Network Policy Boundaries

The Helm chart deploys a default-deny-ingress policy that blocks all inbound traffic to pods in the stonks-oracle namespace. Each service that needs inbound connections has an explicit allow policy:

graph LR
    subgraph netpol ["Network Policies — stonks-oracle namespace"]
        direction TB

        deny["🔒 default-deny-ingress<br/><i>Blocks ALL ingress to all pods</i>"]

        subgraph allows ["Explicit Allow Rules"]
            direction TB

            np_dash["allow-dashboard-ingress<br/>dashboard :8080<br/>← kube-system (Traefik)"]

            np_api["allow-query-api-ingress<br/>query-api :8000<br/>← kube-system (Traefik)<br/>← dashboard pod"]

            np_reg["allow-symbol-registry-ingress<br/>symbol-registry :8000<br/>← kube-system (Traefik)<br/>← dashboard pod"]

            np_trade["allow-trading-engine-ingress<br/>trading-engine :8000<br/>← kube-system (Traefik)<br/>← query-api pod<br/>← dashboard pod<br/><i>Egress: PostgreSQL :5432,</i><br/><i>Redis :6379, HTTPS :443, SMTP :587</i>"]

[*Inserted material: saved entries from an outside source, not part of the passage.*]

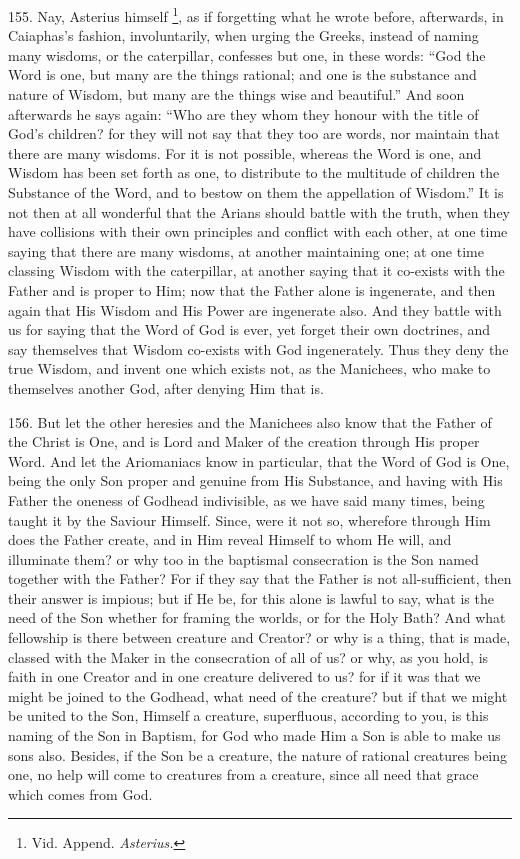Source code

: 155. Nay, Asterius himself \footnote{Vid. Append. \emph{Asterius.}}, as if forgetting what he wrote before, afterwards, in Caiaphas's
fashion, involuntarily, when urging the Greeks, instead of naming many
wisdoms, or the caterpillar, confesses but one, in these words: ``God
the Word is one, but many are the things rational; and one is the
substance and nature of Wisdom, but many are the things wise and
beautiful.'' And soon afterwards he says again: ``Who are they whom they
honour with the title of God's children? for they will not say that
they too are words, nor maintain that there are many wisdoms. For it
is not possible, whereas the Word is one, and Wisdom has been set
forth as one, to distribute to the multitude of children the Substance
of the Word, and to bestow on them the appellation of Wisdom.'' It is
not then at all wonderful that the Arians should battle with the
truth, when they have collisions with their own principles and
conflict with each other, at one time saying that there are many
wisdoms, at another maintaining one; at one time classing Wisdom with
the caterpillar, at another saying that it co-exists with the Father
and is proper to Him; now that the Father alone is ingenerate, and
then again that His Wisdom and His Power are ingenerate also. And they
battle with us for saying that the Word of God is ever, yet forget
their own doctrines, and say themselves that Wisdom co-exists with God
ingenerately. Thus they deny the true Wisdom, and invent one which
exists not, as the Manichees, who make to themselves another God,
after denying Him that is.

156. But let the other
heresies and the Manichees also know that the Father of the
Christ is One, and is Lord and Maker of the creation through His
proper Word. And let the Ariomaniacs know in particular, that the Word
of God is One, being the only Son proper and genuine from His
Substance, and having with His Father the oneness of Godhead
indivisible, as we have said many times, being taught it by the
Saviour Himself. Since, were it not so, wherefore through Him does the
Father create, and in Him reveal Himself to whom He will, and
illuminate them? or why too in the baptismal consecration is the Son
named together with the Father? For if they say that the Father is not
all-sufficient, then their answer is impious; but if He be, for this
alone is lawful to say, what is the need of the Son whether for
framing the worlds, or for the Holy Bath? And what fellowship is there
between creature and Creator? or why is a thing, that is made, classed
with the Maker in the consecration of all of us? or why, as you hold,
is faith in one Creator and in one creature delivered to us? for if it
was that we might be joined to the Godhead, what need of the creature?
but if that we might be united to the Son, Himself a creature,
superfluous, according to you, is this naming of the Son in Baptism,
for God who made Him a Son is able to make us sons also. Besides, if
the Son be a creature, the nature of rational creatures being one, no
help will come to creatures from a creature, since all need that grace
which comes from God.

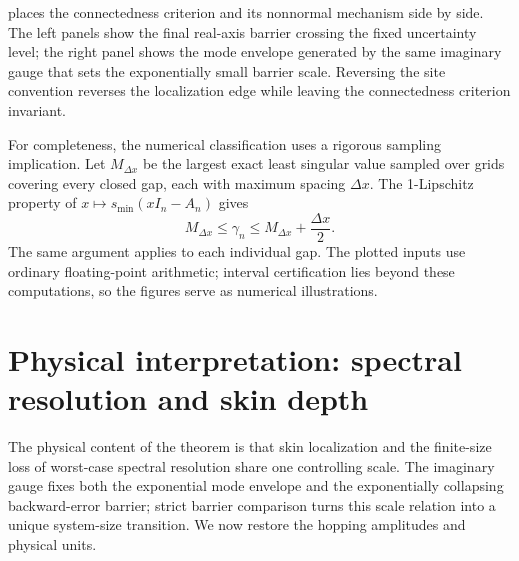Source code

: \documentclass[12pt,anonymous]{iopjournal}
\numberwithin{equation}{section}
\theoremstyle{remark}
\begin{document}
 places the connectedness criterion and its nonnormal
mechanism side by side.  The left panels show the final real-axis barrier
crossing the fixed uncertainty level; the right panel shows the mode
envelope generated by the same imaginary gauge that sets the exponentially
small barrier scale.  Reversing the site convention reverses the localization
edge while leaving the connectedness criterion invariant.

For completeness, the numerical classification uses a rigorous sampling
implication.  Let \(M_{\Delta x}\) be the largest exact least singular value
sampled over grids covering every closed gap, each with maximum spacing
\(\Delta x\).  The 1-Lipschitz property of
\(x\mapsto s_{\min}(xI_n-A_n)\) gives
\[
 M_{\Delta x}\leq\gamma_n\leq
 M_{\Delta x}+\frac{\Delta x}{2}.
\]
The same argument applies to each individual gap.  The plotted inputs use
ordinary floating-point arithmetic; interval certification lies beyond
these computations, so the figures serve as numerical illustrations.

\FloatBarrier

\section{Physical interpretation: spectral resolution and skin depth}
\label{sec:physical-conclusion}

The physical content of the theorem is that skin localization and the
finite-size loss of worst-case spectral resolution share one controlling
scale.  The imaginary gauge fixes both the exponential mode envelope and
the exponentially collapsing backward-error barrier; strict barrier
comparison turns this scale relation into a unique system-size transition.
We now restore the hopping amplitudes and physical units.
\end{document}
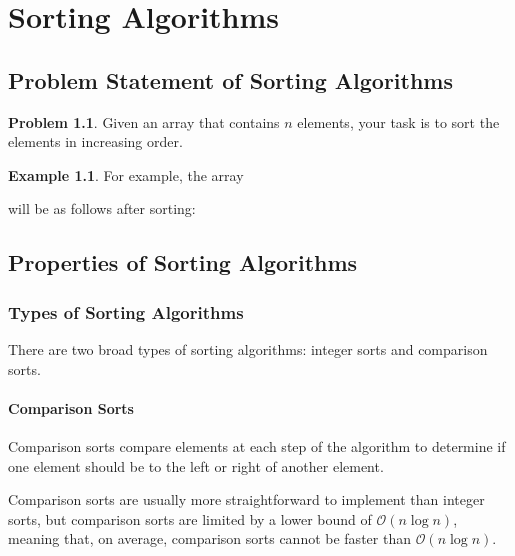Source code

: \documentclass[twoside,12pt,a4paper,english]{book}
\theoremstyle{definition}
\newtheorem*{exmp}{Example}
\theoremstyle{problemstyle}
\newtheorem*{problem}{Problem} %
\begin{document}
\chapter{Sorting Algorithms}
\section{Problem Statement of Sorting Algorithms}
\begin{problem}
Given an array that contains $n$ elements, your task is to sort the elements in
increasing order.
\end{problem}
\begin{exmp}
For example, the array
\begin{center}
\end{center}
will be as follows after sorting:
\begin{center}
\end{center}
\end{exmp}
\section{Properties of Sorting Algorithms}
\subsection{Types of Sorting Algorithms}
There are two broad types of sorting algorithms: integer sorts and comparison sorts.
\subsubsection{Comparison Sorts}
Comparison sorts compare elements at each step of the algorithm to determine if one element should be to the left or right of another element.

Comparison sorts are usually more straightforward to implement than integer sorts, but comparison sorts are limited by a lower bound of $\mathcal{O}(n\log{n})$, meaning that, on average, comparison sorts cannot be faster than $\mathcal{O}(n\log{n})$.
\end{document}
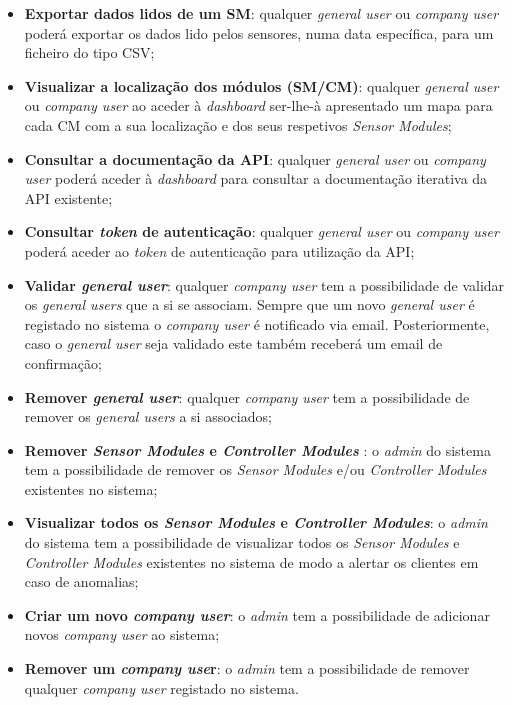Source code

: \begin{itemize}
	\item \textbf{Exportar dados lidos de um \acl{SM}}: qualquer \textit{general user} ou \textit{company user} poderá exportar os dados lido pelos sensores, numa data específica, para um ficheiro do tipo \ac{CSV}; 
	
	\item \textbf{Visualizar a localização dos módulos (\acl{SM}/\acl{CM})}: qualquer \textit{general user} ou \textit{company user} ao aceder à \textit{dashboard} ser-lhe-à apresentado um mapa para cada \acl{CM} com a sua localização e dos seus respetivos \textit{Sensor Modules}; 
	
	
	\item \textbf{Consultar a documentação da API}: qualquer \textit{general user} ou \textit{company user} poderá aceder à \textit{dashboard} para consultar a documentação iterativa da \ac{API} existente; 
		
	\item \textbf{Consultar \textit{token} de autenticação}: qualquer \textit{general user} ou \textit{company user} poderá aceder ao \textit{token} de autenticação para utilização da \ac{API}; 
	

	
	\item \textbf{Validar \textit{general user}}: qualquer \textit{company user} tem a possibilidade de validar os \textit{general users} que a si se associam. Sempre que um novo \textit{general user} é registado no sistema o \textit{company user} é notificado via email. Posteriormente, caso o \textit{general user} seja validado este também receberá um email de confirmação;  
	
	\item \textbf{Remover \textit{general user}}: qualquer \textit{company user} tem a possibilidade de remover os \textit{general users} a si associados; 
	
	
	\item \textbf{Remover \textit{Sensor Modules} e \textit{Controller Modules} }: o \textit{admin} do sistema tem a possibilidade de remover os \textit{Sensor Modules} e/ou \textit{Controller Modules} existentes no sistema; 
	
	
	\item \textbf{Visualizar todos os \textit{Sensor Modules} e \textit{Controller Modules}}: o \textit{admin} do sistema tem a possibilidade de visualizar todos os \textit{Sensor Modules} e \textit{Controller Modules} existentes no sistema de modo a alertar os clientes em caso de anomalias;
	
	
	\item \textbf{Criar um novo \textit{company user}}: o \textit{admin} tem a possibilidade de adicionar novos \textit{company user} ao sistema; 
	
	\item \textbf{Remover um \textit{company use}r}: o \textit{admin} tem a possibilidade de remover qualquer \textit{company user} registado no sistema.
	
	
\end{itemize}









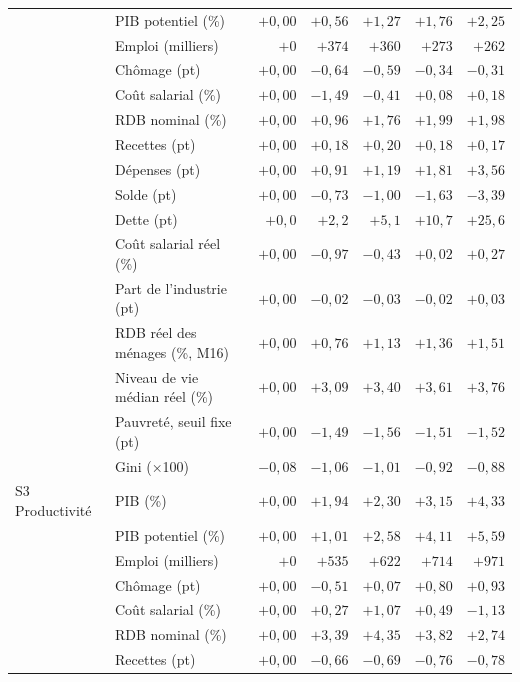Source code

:\begin{longtable}{llrrrrr}
 & PIB potentiel (\%) & $+0{,}00$ & $+0{,}56$ & $+1{,}27$ & $+1{,}76$ & $+2{,}25$\\
 & Emploi (milliers) & $+0$ & $+374$ & $+360$ & $+273$ & $+262$\\
 & Chômage (pt) & $+0{,}00$ & $-0{,}64$ & $-0{,}59$ & $-0{,}34$ & $-0{,}31$\\
 & Coût salarial (\%) & $+0{,}00$ & $-1{,}49$ & $-0{,}41$ & $+0{,}08$ & $+0{,}18$\\
 & RDB nominal (\%) & $+0{,}00$ & $+0{,}96$ & $+1{,}76$ & $+1{,}99$ & $+1{,}98$\\
 & Recettes (pt) & $+0{,}00$ & $+0{,}18$ & $+0{,}20$ & $+0{,}18$ & $+0{,}17$\\
 & Dépenses (pt) & $+0{,}00$ & $+0{,}91$ & $+1{,}19$ & $+1{,}81$ & $+3{,}56$\\
 & Solde (pt) & $+0{,}00$ & $-0{,}73$ & $-1{,}00$ & $-1{,}63$ & $-3{,}39$\\
 & Dette (pt) & $+0{,}0$ & $+2{,}2$ & $+5{,}1$ & $+10{,}7$ & $+25{,}6$\\
 & Coût salarial réel (\%) & $+0{,}00$ & $-0{,}97$ & $-0{,}43$ & $+0{,}02$ & $+0{,}27$\\
 & Part de l'industrie (pt) & $+0{,}00$ & $-0{,}02$ & $-0{,}03$ & $-0{,}02$ & $+0{,}03$\\
 & RDB réel des ménages (\%, M16) & $+0{,}00$ & $+0{,}76$ & $+1{,}13$ & $+1{,}36$ & $+1{,}51$\\
 & Niveau de vie médian réel (\%) & $+0{,}00$ & $+3{,}09$ & $+3{,}40$ & $+3{,}61$ & $+3{,}76$\\
 & Pauvreté, seuil fixe (pt) & $+0{,}00$ & $-1{,}49$ & $-1{,}56$ & $-1{,}51$ & $-1{,}52$\\
 & Gini (×100) & $-0{,}08$ & $-1{,}06$ & $-1{,}01$ & $-0{,}92$ & $-0{,}88$\\
\addlinespace
S3 Productivité & PIB (\%) & $+0{,}00$ & $+1{,}94$ & $+2{,}30$ & $+3{,}15$ & $+4{,}33$\\
 & PIB potentiel (\%) & $+0{,}00$ & $+1{,}01$ & $+2{,}58$ & $+4{,}11$ & $+5{,}59$\\
 & Emploi (milliers) & $+0$ & $+535$ & $+622$ & $+714$ & $+971$\\
 & Chômage (pt) & $+0{,}00$ & $-0{,}51$ & $+0{,}07$ & $+0{,}80$ & $+0{,}93$\\
 & Coût salarial (\%) & $+0{,}00$ & $+0{,}27$ & $+1{,}07$ & $+0{,}49$ & $-1{,}13$\\
 & RDB nominal (\%) & $+0{,}00$ & $+3{,}39$ & $+4{,}35$ & $+3{,}82$ & $+2{,}74$\\
 & Recettes (pt) & $+0{,}00$ & $-0{,}66$ & $-0{,}69$ & $-0{,}76$ & $-0{,}78$\\

\end{longtable}
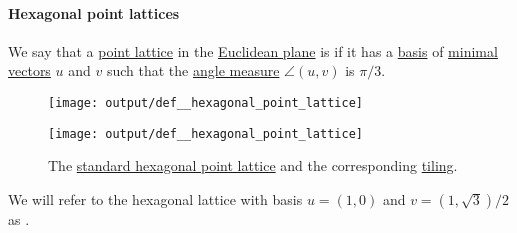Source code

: \paragraph{Hexagonal point lattices}

\begin{definition}\label{def:hexagonal_point_lattice}\mimprovised
  We say that a \hyperref[def:point_lattice]{point lattice} in the \hyperref[def:euclidean_plane]{Euclidean plane} is  if it has a \hyperref[def:point_lattice_basis]{basis} of \hyperref[def:minimal_lattice_vector]{minimal vectors} \( u \) and \( v \) such that the \hyperref[def:angle/measure]{angle measure} \( \angle(u, v) \) is \( \pi / 3 \).

  \begin{figure}[!ht]
    \begin{subcaptionblock}{0.5\textwidth}
      \centering
      \texttt{[image: output/def\_\_hexagonal\_point\_lattice]}
    \end{subcaptionblock}
    \begin{subcaptionblock}{0.5\textwidth}
      \centering
      \texttt{[image: output/def\_\_hexagonal\_point\_lattice]}
    \end{subcaptionblock}
    \caption{The \hyperref[def:hexagonal_point_lattice]{standard hexagonal point lattice} and the corresponding \hyperref[def:hexagonal_tiling]{tiling}.}\label{fig:def:hexagonal_point_lattice}
  \end{figure}

  We will refer to the hexagonal lattice with basis \( u = (1, 0) \) and \( v = (1, \sqrt 3) / 2 \) as .
\end{definition}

            np_risk["allow-risk-engine-ingress<br/>risk-engine :8000<br/>← broker-adapter pod<br/>← query-api pod<br/>← dashboard pod"]

            np_superset["allow-superset-ingress<br/>superset :8088<br/>← kube-system (Traefik)"]

            np_trino["allow-trino-ingress<br/>trino :8080<br/>← superset pod<br/>← query-api pod<br/>← kube-system (Traefik)"]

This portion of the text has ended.